▶ [Problem to solve] Exact copy, no pictures: return all the records as they stand.

▶ [Input data]
:::::
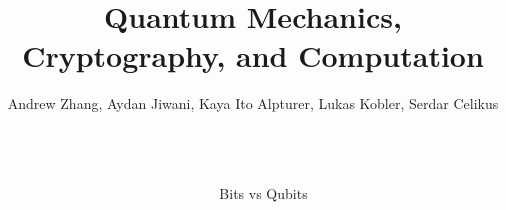 \documentclass[final, 20pt]{beamer}
\title{Quantum Mechanics, Cryptography, and Computation} %
\author{Andrew Zhang, Aydan Jiwani, Kaya Ito Alpturer, Lukas Kobler, Serdar Celikus} %
\institute{ISSYP 2018 - Perimeter Institute for Theoretical Physics} %
\newlength{\sepwid}
\newlength{\onecolwid}
\begin{document}

\setlength{\belowcaptionskip}{2ex} %
\setlength\belowdisplayshortskip{2ex} %

\begin{frame}[t] %

\begin{columns}[t] %

\begin{column}{\sepwid}\end{column} %

\begin{column}{\onecolwid} %


\begin{block}{Bits vs Qubits}


\end{block}
\end{column}
\end{columns}
\end{frame}
\end{document}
:::::
▶ [Response to the exercise]
 \documentclass[final, 20pt]{beamer}
\title{Quantum Mechanics, Cryptography, and Computation} %
\author{Andrew Zhang, Aydan Jiwani, Kaya Ito Alpturer, Lukas Kobler, Serdar Celikus} %
\institute{ISSYP 2018 - Perimeter Institute for Theoretical Physics} %
\newlength{\sepwid}
\newlength{\onecolwid}
\begin{document}

\setlength{\belowcaptionskip}{2ex} %
\setlength\belowdisplayshortskip{2ex} %

\begin{frame}[t] %

\begin{columns}[t] %

\begin{column}{\sepwid}\end{column} %

\begin{column}{\onecolwid} %


\begin{block}{Bits vs Qubits}


\end{block}
\end{column}
\end{columns}
\end{frame}
\end{document}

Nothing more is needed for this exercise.